Real-life applications of Temperature Thermal Expansion from NCERT Class 11 Physics Chapter 10 include engineering design, satellite mechanics, sports biomechanics, transportation safety, and electrical/electronic devices. The MyAiSchool lesson links every concept to a tangible example so students see physics as a problem-solving framework for the physical world, not as abstract formulas.
What are the key formulas in Temperature Thermal Expansion?
Key formulas in Temperature Thermal Expansion (NCERT Class 11 Physics Chapter 10 Thermal Properties of Matter) are derived step-by-step in the MyAiSchool lesson. Students should memorize the final formula AND understand its derivation for full board marks. Each formula is listed with its dimensional formula, SI unit, applicability range, and common pitfalls. The Summary section at the end of each part includes a quick-reference formula card.
How does this part connect to other parts of Chapter 10?
NCERT Class 11 Physics Chapter 10 (Thermal Properties of Matter) is structured so each part builds on the previous one. Temperature Thermal Expansion connects directly to neighbouring parts via shared definitions, units, and methodology. The MyAiSchool lesson cross-references related concepts with internal links so students can navigate the whole chapter as one connected story rather than disconnected fragments.
What types of CBSE board questions come from Temperature Thermal Expansion?

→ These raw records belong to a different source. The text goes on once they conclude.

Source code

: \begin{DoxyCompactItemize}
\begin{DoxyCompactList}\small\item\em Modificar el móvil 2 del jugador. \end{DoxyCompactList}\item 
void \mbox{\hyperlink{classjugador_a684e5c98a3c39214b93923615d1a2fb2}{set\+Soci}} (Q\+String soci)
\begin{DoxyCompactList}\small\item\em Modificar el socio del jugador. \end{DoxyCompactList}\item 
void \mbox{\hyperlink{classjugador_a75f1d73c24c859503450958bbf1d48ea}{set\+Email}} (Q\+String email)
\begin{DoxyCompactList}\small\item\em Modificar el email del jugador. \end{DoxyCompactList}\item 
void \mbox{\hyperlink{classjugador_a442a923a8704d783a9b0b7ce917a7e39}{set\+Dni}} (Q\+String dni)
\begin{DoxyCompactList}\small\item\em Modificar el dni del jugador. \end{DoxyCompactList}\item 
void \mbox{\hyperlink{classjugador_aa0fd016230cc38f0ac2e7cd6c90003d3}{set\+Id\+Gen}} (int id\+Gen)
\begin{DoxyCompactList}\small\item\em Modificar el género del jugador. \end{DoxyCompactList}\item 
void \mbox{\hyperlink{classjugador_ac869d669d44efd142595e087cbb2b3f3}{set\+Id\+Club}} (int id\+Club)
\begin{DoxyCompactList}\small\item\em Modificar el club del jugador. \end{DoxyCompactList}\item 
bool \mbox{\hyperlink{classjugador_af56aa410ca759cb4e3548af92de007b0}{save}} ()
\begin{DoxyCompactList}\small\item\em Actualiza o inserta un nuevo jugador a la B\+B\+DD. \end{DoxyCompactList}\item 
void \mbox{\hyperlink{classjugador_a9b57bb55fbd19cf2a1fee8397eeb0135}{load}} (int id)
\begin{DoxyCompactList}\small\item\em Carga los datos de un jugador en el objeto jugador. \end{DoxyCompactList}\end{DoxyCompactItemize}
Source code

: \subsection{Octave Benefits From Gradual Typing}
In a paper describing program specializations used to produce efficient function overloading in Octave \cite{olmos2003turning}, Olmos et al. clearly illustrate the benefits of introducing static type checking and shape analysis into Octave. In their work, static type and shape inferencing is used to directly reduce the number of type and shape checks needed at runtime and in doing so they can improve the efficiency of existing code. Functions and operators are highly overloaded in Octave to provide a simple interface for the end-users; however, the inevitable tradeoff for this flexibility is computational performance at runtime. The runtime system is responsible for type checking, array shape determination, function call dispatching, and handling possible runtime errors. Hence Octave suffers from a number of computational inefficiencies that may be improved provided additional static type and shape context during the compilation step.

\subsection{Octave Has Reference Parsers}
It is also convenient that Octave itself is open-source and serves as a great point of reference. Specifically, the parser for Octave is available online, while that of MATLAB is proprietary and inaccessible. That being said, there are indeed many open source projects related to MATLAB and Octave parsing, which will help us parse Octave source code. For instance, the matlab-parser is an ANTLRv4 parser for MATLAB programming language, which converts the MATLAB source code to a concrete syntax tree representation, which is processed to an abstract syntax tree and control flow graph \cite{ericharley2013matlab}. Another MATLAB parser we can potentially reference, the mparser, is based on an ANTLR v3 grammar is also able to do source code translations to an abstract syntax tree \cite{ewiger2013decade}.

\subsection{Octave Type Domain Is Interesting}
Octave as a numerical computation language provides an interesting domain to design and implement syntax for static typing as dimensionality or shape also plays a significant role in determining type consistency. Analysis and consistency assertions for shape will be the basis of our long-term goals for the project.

CBSE board questions from Temperature Thermal Expansion typically include: (1) 1-mark MCQs on definitions and formulas, (2) 2-mark short-answer derivations or applications, (3) 3-mark numerical problems with units, (4) 5-mark long-answer derivations followed by application. The MyAiSchool lesson tags each Competency-Based Question (CBQ) with Bloom level (L1-L6) so students know how to study for each weight.
How can students use the interactive simulation effectively?
The interactive simulation in the Temperature Thermal Expansion lesson allows students to adjust input parameters (sliders or selectors) and see physical quantities update in real time. To use it effectively: (1) try extreme values to understand limiting cases, (2) compare with the analytical formula, (3) check unit consistency, (4) test special configurations from worked examples. The simulation reinforces conceptual intuition that pure formula manipulation cannot.